Arquivo Pessoa - Obra Édita

Fernando Pessoa - Sonnets (I, XIV, XXII)

Traduits de l’anglais par Armand Guibert
mardi 22 novembre 2022.
 
Dans les 35 sonnets, publiés à compte d’auteur à Lisbonne en 1918, il chante l’angoisse devant la destinée, l’énigme de l’univers, l’artifice des formes apparentes, l’inanité de toute action et de tout mouvement : lieux communs sans âge, mais magnifiés sous sa plume par un ésotérisme savant et servis par une forme inattendue, qui épouse étroitement les arabesques du néo-platonisme. (Armand Guibert)

Sonnet I

Par la parole, par l’écrit ou par le seul regard
Nous sommes éternellement voilés. Ce que nous sommes
Ne saurait dans le verbe ou dans le livre être coulé.
De nous notre âme est éloignée infiniment.

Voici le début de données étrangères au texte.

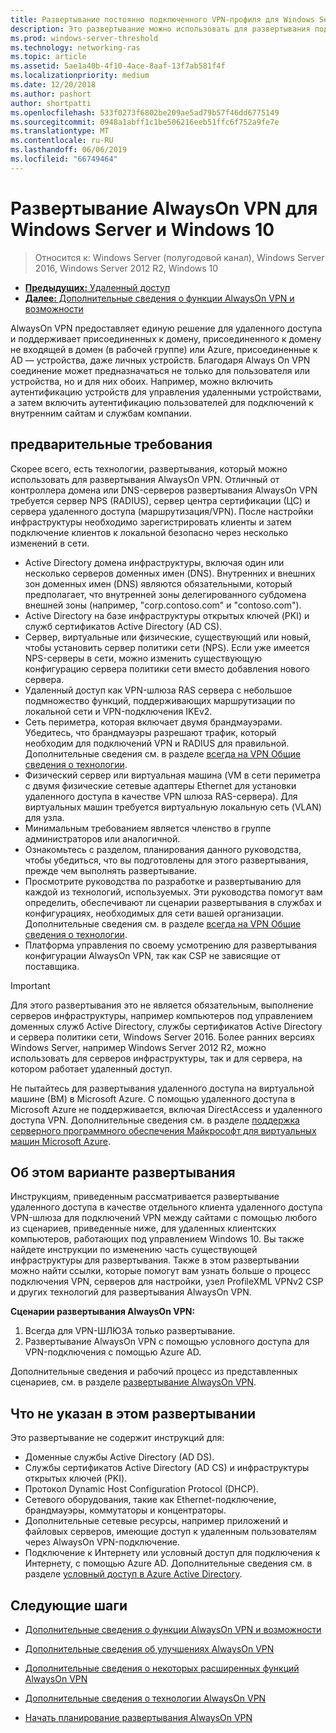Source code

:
 ```yaml
---
title: Развертывание постоянно подключенного VPN-профиля для Windows Server и Windows 10
description: Это развертывание можно использовать для развертывания подключений всегда в виртуальной частной сети (VPN) для удаленных сотрудников с помощью удаленного доступа в Windows Server 2016 или более поздней версии и профили AlwaysOn VPN для Windows 10 клиентских компьютеров.
ms.prod: windows-server-threshold
ms.technology: networking-ras
ms.topic: article
ms.assetid: 5ae1a40b-4f10-4ace-8aaf-13f7ab581f4f
ms.localizationpriority: medium
ms.date: 12/20/2018
ms.author: pashort
author: shortpatti
ms.openlocfilehash: 533f0273f6802be209ae5ad79b57f46dd6775149
ms.sourcegitcommit: 0948a1abff1c1be506216eeb51ffc6f752a9fe7e
ms.translationtype: MT
ms.contentlocale: ru-RU
ms.lasthandoff: 06/06/2019
ms.locfileid: "66749464"
---
```

# <a name="always-on-vpn-deployment-for-windows-server-and-windows-10"></a>Развертывание AlwaysOn VPN для Windows Server и Windows 10

>Относится к: Windows Server (полугодовой канал), Windows Server 2016, Windows Server 2012 R2, Windows 10

- [**Предыдущих:** Удаленный доступ](../../../Remote-Access.md)<br>
- [**Далее:** Дополнительные сведения о функции AlwaysOn VPN и возможности](../../vpn-map-da.md)

AlwaysOn VPN предоставляет единую решение для удаленного доступа и поддерживает присоединенных к домену, присоединенного к домену не входящей в домен (в рабочей группе) или Azure, присоединенные к AD — устройства, даже личных устройств. Благодаря Always On VPN соединение может предназначаться не только для пользователя или устройства, но и для них обоих. Например, можно включить аутентификацию устройств для управления удаленными устройствами, а затем включить аутентификацию пользователей для подключений к внутренним сайтам и службам компании.

## <a name="prerequisites"></a>предварительные требования

Скорее всего, есть технологии, развертывания, который можно использовать для развертывания AlwaysOn VPN. Отличный от контроллера домена или DNS-серверов развертывания AlwaysOn VPN требуется сервер NPS (RADIUS), сервер центра сертификации (ЦС) и сервера удаленного доступа (маршрутизация/VPN). После настройки инфраструктуры необходимо зарегистрировать клиенты и затем подключение клиентов к локальной безопасно через несколько изменений в сети.

- Active Directory домена инфраструктуры, включая один или несколько серверов доменных имен (DNS). Внутренних и внешних зон доменных имен (DNS) являются обязательными, который предполагает, что внутренней зоны делегированного субдомена внешней зоны (например, "corp.contoso.com" и "contoso.com").
- Active Directory на базе инфраструктуры открытых ключей (PKI) и служб сертификатов Active Directory (AD CS).
- Сервер, виртуальные или физические, существующий или новый, чтобы установить сервер политики сети (NPS). Если уже имеется NPS-серверы в сети, можно изменить существующую конфигурацию сервера политики сети вместо добавления нового сервера.
- Удаленный доступ как VPN-шлюза RAS сервера с небольшое подмножество функций, поддерживающих маршрутизации по локальной сети и VPN-подключения IKEv2.
- Сеть периметра, которая включает двумя брандмауэрами.  Убедитесь, что брандмауэры разрешают трафик, который необходим для подключений VPN и RADIUS для правильной. Дополнительные сведения см. в разделе [всегда на VPN Общие сведения о технологии](../always-on-vpn-technology-overview.md).
- Физический сервер или виртуальная машина (VM в сети периметра с двумя физические сетевые адаптеры Ethernet для установки удаленного доступа в качестве VPN шлюза RAS-сервера). Для виртуальных машин требуется виртуальную локальную сеть (VLAN) для узла. 
- Минимальным требованием является членство в группе администраторов или аналогичной.
- Ознакомьтесь с разделом, планирования данного руководства, чтобы убедиться, что вы подготовлены для этого развертывания, прежде чем выполнять развертывание.
- Просмотрите руководства по разработке и развертыванию для каждой из технологий, используемых. Эти руководства помогут вам определить, обеспечивают ли сценарии развертывания в службах и конфигурациях, необходимых для сети вашей организации. Дополнительные сведения см. в разделе [всегда на VPN Общие сведения о технологии](../always-on-vpn-technology-overview.md).
- Платформа управления по своему усмотрению для развертывания конфигурации AlwaysOn VPN, так как CSP не зависящие от поставщика.

>[!IMPORTANT]
>Для этого развертывания это не является обязательным, выполнение серверов инфраструктуры, например компьютеров под управлением доменных служб Active Directory, службы сертификатов Active Directory и сервера политики сети, Windows Server 2016. Более ранних версиях Windows Server, например Windows Server 2012 R2, можно использовать для серверов инфраструктуры, так и для сервера, на котором работает удаленный доступ.
>
>Не пытайтесь для развертывания удаленного доступа на виртуальной машине (ВМ) в Microsoft Azure. С помощью удаленного доступа в Microsoft Azure не поддерживается, включая DirectAccess и удаленного доступа VPN. Дополнительные сведения см. в разделе [поддержка серверного программного обеспечения Майкрософт для виртуальных машин Microsoft Azure](https://support.microsoft.com/help/2721672/microsoft-server-software-support-for-microsoft-azure-virtual-machines).

## <a name="about-this-deployment"></a>Об этом варианте развертывания

Инструкциям, приведенным рассматривается развертывание удаленного доступа в качестве отдельного клиента удаленного доступа VPN-шлюза для подключений VPN между сайтами с помощью любого из сценариев, приведенные ниже, для удаленных клиентских компьютеров, работающих под управлением Windows 10. Вы также найдете инструкции по изменению часть существующей инфраструктуры для развертывания. Также в этом развертывании можно найти ссылки, которые помогут вам узнать больше о процесс подключения VPN, серверов для настройки, узел ProfileXML VPNv2 CSP и других технологий для развертывания AlwaysOn VPN.

**Сценарии развертывания AlwaysOn VPN:**

1. Всегда для VPN-ШЛЮЗА только развертывание.
2. Развертывание AlwaysOn VPN с помощью условного доступа для VPN-подключения с помощью Azure AD.

Дополнительные сведения и рабочий процесс из представленных сценариев, см. в разделе [развертывание AlwaysOn VPN](always-on-vpn-deploy-deployment.md).

## <a name="what-isnt-provided-in-this-deployment"></a>Что не указан в этом развертывании

Это развертывание не содержит инструкций для:

- Доменные службы Active Directory (AD DS).
- Службы сертификатов Active Directory (AD CS) и инфраструктуры открытых ключей (PKI).
- Протокол Dynamic Host Configuration Protocol (DHCP).
- Сетевого оборудования, такие как Ethernet-подключение, брандмауэры, коммутаторы и концентраторы.
- Дополнительные сетевые ресурсы, например приложений и файловых серверов, имеющие доступ к удаленным пользователям через AlwaysOn VPN-подключение.
- Подключение к Интернету или условный доступ для подключения к Интернету, с помощью Azure AD. Дополнительные сведения см. в разделе [условный доступ в Azure Active Directory](https://docs.microsoft.com/azure/active-directory/active-directory-conditional-access-azure-portal).

## <a name="next-steps"></a>Следующие шаги

- [Дополнительные сведения о функции AlwaysOn VPN и возможности](../../vpn-map-da.md)

- [Дополнительные сведения об улучшениях AlwaysOn VPN](../always-on-vpn-enhancements.md)

- [Дополнительные сведения о некоторых расширенных функций AlwaysOn VPN](always-on-vpn-adv-options.md)

- [Дополнительные сведения о технологии AlwaysOn VPN](../always-on-vpn-technology-overview.md)

- [Начать планирование развертывания AlwaysOn VPN](always-on-vpn-deploy-deployment.md)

En vain à nos pensées voulons-nous impartir
Le don d’être notre âme claire et manifeste,
Impénétrables à tous n’en sont pas moins nos cœurs.
En cette part de nous qui s’offre on nous ignore.

D’une âme à l’autre il est un abîme que ne franchit
Nul artifice de pensée, nul faux-semblant.
A notre format réel nous amenuise

La tentative de traduire notre moi profond.
Nous sommes nos rêves de nous-mêmes, âmes par lueurs,
Chacun pour son prochain rêve de rêves étrangers.

Sonnet XIV

Nous qui, nés au couchant pour mourir avant l’aube,
Du monde connaissons l’obscurité totale,
Comment appréhender sa vérité, nés aux ténèbres,
Impénétrable fruit du non-rayonnement ?

Les seuls astres étant nos maîtres de lumière, nous saisissons
A perte de pensée leur ténu poudroiement,
Et, bien que leur regard perce des nuits le masque,
Il n’annonce jamais le visage du jour.

Pourquoi ces infimes dénis de l’intégral
Charmeraient-ils notre œil plus que le noir total ?
La prétendue valeur, pourquoi l’âme captive

L’accorde-t-elle à l’exigu pour en priver le grand ?
Ainsi, par amour de la lumière souhaitant la nuit plus vaste,
Accédons-nous confusément à une nocturne notion du jour.

Sonnet XXII

Mon âme est un pompeux spectacle, homme à homme.
De quelque art égyptien plus que l’Egypte vieux,
Trouvé dans quelque tombe au rite impénétrable
Où s’est réduit le reste en poudre colorée.

Et, quel qu’en soit le sens, son âge s’apparie
A celui des pontifes autour de Dieu pressés,
Alors que le savoir était si grand qu’il était crime
Et de l’homme l’âme trop humaine pour son séjour.

Mais sur le sens de ce spectacle
Moi me vais-je interrogeant,
Pris du désir soudain de l’observer, je perds
Le sentiment que j’avais de le voir, et c’est en vain

Que je tente à nouveau de regarder, ma mémoire impuissante
Qui semble se remémorer - ce rien, la sensation
Inane et vide d’avoir déjà vu ces murs.